Input records: Begin

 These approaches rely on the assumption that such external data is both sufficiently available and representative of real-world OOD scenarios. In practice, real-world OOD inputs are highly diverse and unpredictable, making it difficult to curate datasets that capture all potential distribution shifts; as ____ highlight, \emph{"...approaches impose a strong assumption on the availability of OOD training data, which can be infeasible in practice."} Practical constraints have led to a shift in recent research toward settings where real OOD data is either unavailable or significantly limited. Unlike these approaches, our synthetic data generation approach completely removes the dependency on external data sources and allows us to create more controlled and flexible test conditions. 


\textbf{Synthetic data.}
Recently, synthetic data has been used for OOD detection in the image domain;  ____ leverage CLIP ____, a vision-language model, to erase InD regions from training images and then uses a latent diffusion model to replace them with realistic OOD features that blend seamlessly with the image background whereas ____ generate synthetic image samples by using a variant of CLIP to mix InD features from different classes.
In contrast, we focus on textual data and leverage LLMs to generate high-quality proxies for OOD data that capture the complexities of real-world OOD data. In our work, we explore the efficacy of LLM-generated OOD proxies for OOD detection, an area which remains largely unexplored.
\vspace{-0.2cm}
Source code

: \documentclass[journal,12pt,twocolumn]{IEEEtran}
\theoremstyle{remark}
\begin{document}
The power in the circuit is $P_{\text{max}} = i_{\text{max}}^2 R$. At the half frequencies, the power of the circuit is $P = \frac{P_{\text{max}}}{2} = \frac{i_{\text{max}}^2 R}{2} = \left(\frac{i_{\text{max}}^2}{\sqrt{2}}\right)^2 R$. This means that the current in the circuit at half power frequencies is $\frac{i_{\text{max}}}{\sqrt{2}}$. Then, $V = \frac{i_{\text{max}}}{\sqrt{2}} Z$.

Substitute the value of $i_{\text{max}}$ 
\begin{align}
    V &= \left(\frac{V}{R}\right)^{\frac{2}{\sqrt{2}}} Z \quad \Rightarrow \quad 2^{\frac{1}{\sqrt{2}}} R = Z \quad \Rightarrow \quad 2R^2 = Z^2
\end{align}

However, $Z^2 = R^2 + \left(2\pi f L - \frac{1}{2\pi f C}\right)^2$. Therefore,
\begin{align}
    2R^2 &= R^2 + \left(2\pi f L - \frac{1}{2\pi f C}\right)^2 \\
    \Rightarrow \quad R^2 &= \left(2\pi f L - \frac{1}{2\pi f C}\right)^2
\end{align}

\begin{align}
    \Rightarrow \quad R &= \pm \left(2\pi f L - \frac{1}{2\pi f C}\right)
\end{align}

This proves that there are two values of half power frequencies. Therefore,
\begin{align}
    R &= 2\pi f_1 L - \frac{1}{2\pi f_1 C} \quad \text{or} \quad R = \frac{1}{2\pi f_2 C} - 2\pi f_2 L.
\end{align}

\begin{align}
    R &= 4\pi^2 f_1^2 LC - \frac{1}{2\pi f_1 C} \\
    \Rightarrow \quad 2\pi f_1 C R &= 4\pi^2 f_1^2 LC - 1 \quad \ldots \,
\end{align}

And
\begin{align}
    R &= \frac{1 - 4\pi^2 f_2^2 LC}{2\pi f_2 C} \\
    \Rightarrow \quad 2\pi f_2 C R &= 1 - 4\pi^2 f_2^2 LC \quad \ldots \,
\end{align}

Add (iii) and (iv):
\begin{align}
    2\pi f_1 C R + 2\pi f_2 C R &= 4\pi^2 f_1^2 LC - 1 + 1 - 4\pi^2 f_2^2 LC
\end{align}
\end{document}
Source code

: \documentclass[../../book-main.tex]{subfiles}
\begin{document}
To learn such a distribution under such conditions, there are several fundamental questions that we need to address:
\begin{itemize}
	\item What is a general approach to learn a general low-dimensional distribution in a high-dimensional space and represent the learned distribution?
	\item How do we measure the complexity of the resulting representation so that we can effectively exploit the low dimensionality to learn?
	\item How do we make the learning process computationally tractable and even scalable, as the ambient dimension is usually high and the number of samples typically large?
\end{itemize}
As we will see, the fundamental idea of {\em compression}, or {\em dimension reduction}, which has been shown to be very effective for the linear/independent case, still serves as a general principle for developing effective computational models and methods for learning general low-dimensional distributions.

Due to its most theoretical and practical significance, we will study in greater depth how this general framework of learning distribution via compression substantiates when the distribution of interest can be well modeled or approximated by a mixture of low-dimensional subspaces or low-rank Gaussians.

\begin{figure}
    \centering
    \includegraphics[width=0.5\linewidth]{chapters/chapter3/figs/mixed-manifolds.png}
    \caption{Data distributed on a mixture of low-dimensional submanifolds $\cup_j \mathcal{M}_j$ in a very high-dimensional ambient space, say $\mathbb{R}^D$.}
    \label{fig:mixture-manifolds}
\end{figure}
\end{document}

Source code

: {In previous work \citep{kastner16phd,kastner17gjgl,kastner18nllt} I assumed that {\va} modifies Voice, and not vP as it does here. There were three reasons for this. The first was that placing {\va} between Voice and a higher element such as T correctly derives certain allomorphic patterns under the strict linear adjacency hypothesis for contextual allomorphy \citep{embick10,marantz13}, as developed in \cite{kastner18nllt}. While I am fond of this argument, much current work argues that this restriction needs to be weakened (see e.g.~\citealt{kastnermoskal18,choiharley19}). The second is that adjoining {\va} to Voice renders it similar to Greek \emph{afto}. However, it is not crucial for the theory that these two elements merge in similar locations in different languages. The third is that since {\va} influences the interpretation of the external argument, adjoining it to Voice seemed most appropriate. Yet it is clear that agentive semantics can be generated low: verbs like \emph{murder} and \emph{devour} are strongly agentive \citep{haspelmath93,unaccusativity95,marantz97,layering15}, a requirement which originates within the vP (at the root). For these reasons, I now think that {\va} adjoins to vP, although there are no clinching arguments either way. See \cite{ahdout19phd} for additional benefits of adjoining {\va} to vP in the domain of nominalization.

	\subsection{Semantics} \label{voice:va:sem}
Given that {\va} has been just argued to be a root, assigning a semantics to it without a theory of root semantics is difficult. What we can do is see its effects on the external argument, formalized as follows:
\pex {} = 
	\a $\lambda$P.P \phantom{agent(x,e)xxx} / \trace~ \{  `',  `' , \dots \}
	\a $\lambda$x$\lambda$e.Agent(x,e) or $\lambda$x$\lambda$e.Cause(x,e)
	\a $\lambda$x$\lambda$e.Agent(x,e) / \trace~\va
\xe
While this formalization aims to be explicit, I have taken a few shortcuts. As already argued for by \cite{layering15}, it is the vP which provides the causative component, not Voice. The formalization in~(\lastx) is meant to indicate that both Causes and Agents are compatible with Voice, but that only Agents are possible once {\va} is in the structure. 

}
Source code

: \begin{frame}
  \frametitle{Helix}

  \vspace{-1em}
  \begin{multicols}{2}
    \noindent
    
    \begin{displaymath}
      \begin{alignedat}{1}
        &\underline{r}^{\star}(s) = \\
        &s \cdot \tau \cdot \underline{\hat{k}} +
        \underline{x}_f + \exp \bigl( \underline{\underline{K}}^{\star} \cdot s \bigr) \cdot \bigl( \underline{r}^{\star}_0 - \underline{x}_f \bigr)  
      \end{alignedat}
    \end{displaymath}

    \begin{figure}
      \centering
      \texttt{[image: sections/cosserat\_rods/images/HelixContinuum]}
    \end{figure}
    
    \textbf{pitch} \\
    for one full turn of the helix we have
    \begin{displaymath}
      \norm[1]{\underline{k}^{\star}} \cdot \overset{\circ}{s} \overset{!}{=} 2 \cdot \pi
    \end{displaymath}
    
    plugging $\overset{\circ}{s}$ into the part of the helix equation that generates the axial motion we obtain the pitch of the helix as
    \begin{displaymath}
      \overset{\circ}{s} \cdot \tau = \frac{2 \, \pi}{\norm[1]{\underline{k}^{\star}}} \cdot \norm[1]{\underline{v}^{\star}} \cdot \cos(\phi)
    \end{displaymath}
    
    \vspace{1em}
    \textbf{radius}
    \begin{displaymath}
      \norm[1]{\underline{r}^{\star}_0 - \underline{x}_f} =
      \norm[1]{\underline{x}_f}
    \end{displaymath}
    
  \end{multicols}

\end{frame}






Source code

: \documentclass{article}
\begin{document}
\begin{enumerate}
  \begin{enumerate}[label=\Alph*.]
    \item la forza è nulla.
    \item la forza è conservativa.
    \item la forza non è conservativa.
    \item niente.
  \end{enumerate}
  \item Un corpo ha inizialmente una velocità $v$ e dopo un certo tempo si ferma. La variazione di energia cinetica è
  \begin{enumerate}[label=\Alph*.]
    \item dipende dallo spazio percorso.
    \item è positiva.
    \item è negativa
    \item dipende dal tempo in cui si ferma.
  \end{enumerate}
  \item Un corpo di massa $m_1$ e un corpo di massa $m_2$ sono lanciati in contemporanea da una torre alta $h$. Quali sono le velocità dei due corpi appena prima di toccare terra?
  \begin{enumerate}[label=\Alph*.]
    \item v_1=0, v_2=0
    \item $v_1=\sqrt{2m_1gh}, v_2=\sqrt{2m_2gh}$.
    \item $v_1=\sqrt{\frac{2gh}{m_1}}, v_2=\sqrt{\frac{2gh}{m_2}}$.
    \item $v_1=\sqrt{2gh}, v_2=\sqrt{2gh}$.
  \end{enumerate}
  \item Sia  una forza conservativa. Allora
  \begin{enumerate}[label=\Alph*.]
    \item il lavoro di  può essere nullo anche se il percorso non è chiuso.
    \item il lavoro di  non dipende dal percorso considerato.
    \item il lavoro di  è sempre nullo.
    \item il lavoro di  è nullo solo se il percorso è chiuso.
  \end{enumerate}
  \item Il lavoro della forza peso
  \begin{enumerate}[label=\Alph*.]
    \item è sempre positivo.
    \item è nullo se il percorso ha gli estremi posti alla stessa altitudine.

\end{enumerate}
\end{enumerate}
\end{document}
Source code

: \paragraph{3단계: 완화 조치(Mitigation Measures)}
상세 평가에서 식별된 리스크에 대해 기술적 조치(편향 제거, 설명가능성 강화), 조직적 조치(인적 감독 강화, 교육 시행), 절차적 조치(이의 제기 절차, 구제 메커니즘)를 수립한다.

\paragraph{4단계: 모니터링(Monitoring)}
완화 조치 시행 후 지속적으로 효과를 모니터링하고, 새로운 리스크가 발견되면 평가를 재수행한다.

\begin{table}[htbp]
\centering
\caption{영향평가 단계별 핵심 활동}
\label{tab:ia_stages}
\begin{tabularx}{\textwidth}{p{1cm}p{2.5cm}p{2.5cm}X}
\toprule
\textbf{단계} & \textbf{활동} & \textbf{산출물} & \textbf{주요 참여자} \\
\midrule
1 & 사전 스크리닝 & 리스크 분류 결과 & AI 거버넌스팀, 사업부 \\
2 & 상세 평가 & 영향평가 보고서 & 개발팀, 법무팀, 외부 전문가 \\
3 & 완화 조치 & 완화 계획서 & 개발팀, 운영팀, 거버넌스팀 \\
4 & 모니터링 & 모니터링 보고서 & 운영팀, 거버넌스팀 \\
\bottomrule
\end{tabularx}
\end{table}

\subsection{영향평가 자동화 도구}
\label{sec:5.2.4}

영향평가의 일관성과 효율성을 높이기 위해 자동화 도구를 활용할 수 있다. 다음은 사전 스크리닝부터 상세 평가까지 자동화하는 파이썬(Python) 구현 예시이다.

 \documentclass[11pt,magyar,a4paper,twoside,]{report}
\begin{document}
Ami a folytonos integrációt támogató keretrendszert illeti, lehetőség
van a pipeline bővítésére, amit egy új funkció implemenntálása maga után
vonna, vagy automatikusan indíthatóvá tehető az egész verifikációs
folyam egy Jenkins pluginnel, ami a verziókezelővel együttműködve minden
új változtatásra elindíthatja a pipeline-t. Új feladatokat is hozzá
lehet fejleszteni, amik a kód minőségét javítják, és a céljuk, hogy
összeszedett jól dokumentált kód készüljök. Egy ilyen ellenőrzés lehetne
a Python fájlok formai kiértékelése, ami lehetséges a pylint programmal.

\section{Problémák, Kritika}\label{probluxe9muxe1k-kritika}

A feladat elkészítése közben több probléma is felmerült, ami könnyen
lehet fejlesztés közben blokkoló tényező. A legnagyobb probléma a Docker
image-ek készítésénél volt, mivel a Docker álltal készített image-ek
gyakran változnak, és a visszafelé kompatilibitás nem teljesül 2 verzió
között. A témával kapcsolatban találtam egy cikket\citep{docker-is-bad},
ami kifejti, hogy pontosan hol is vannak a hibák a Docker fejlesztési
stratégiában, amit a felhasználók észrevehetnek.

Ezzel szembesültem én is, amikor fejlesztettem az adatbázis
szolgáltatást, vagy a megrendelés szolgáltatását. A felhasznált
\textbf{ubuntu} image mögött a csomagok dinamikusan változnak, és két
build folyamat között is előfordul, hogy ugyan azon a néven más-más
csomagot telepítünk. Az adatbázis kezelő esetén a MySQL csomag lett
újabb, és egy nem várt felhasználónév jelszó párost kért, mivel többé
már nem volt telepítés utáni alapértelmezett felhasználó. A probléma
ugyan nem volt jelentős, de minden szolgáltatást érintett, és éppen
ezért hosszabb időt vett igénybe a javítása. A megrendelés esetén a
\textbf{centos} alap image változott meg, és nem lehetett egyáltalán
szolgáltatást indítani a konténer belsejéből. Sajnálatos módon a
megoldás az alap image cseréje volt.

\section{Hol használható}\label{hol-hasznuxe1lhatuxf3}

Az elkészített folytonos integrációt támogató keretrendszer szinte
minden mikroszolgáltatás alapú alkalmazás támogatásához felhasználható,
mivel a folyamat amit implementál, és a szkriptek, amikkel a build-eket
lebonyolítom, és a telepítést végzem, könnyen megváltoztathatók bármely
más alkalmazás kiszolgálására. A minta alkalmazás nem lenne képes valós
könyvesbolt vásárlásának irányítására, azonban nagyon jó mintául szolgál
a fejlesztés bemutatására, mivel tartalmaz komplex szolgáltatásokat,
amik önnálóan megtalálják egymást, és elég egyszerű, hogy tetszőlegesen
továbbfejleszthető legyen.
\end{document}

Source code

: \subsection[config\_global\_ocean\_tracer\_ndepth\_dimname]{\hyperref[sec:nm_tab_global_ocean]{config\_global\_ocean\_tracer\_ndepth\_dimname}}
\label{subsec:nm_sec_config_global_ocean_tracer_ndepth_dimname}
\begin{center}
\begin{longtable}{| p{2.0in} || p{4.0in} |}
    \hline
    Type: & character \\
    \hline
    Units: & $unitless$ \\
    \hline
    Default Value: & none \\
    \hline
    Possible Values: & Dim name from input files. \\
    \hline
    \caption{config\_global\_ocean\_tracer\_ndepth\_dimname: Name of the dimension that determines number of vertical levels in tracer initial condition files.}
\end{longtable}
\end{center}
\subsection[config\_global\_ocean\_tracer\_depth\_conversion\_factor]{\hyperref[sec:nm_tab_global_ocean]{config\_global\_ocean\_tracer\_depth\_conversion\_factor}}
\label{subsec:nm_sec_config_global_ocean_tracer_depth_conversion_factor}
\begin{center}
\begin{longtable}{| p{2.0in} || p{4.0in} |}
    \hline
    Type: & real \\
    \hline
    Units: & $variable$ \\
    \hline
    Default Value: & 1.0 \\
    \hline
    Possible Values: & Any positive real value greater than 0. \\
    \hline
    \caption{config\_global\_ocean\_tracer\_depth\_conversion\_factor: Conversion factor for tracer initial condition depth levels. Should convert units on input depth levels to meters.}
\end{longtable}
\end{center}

Input records: End

__The task__
Going back to the entries above, set down exactly the lines that begin at the one with "megoldás az alap image cseréje volt." and end at the one with "Possible Values: & Any", both included, and nothing else.

__Output for this exercise__
megoldás az alap image cseréje volt.

\section{Hol használható}\label{hol-hasznuxe1lhatuxf3}

Az elkészített folytonos integrációt támogató keretrendszer szinte
minden mikroszolgáltatás alapú alkalmazás támogatásához felhasználható,
mivel a folyamat amit implementál, és a szkriptek, amikkel a build-eket
lebonyolítom, és a telepítést végzem, könnyen megváltoztathatók bármely
más alkalmazás kiszolgálására. A minta alkalmazás nem lenne képes valós
könyvesbolt vásárlásának irányítására, azonban nagyon jó mintául szolgál
a fejlesztés bemutatására, mivel tartalmaz komplex szolgáltatásokat,
amik önnálóan megtalálják egymást, és elég egyszerű, hogy tetszőlegesen
továbbfejleszthető legyen.
\end{document}

Source code

: \subsection[config\_global\_ocean\_tracer\_ndepth\_dimname]{\hyperref[sec:nm_tab_global_ocean]{config\_global\_ocean\_tracer\_ndepth\_dimname}}
\label{subsec:nm_sec_config_global_ocean_tracer_ndepth_dimname}
\begin{center}
\begin{longtable}{| p{2.0in} || p{4.0in} |}
    \hline
    Type: & character \\
    \hline
    Units: & $unitless$ \\
    \hline
    Default Value: & none \\
    \hline
    Possible Values: & Dim name from input files. \\
    \hline
    \caption{config\_global\_ocean\_tracer\_ndepth\_dimname: Name of the dimension that determines number of vertical levels in tracer initial condition files.}
\end{longtable}
\end{center}
\subsection[config\_global\_ocean\_tracer\_depth\_conversion\_factor]{\hyperref[sec:nm_tab_global_ocean]{config\_global\_ocean\_tracer\_depth\_conversion\_factor}}
\label{subsec:nm_sec_config_global_ocean_tracer_depth_conversion_factor}
\begin{center}
\begin{longtable}{| p{2.0in} || p{4.0in} |}
    \hline
    Type: & real \\
    \hline
    Units: & $variable$ \\
    \hline
    Default Value: & 1.0 \\
    \hline
    Possible Values: & Any positive real value greater than 0. \\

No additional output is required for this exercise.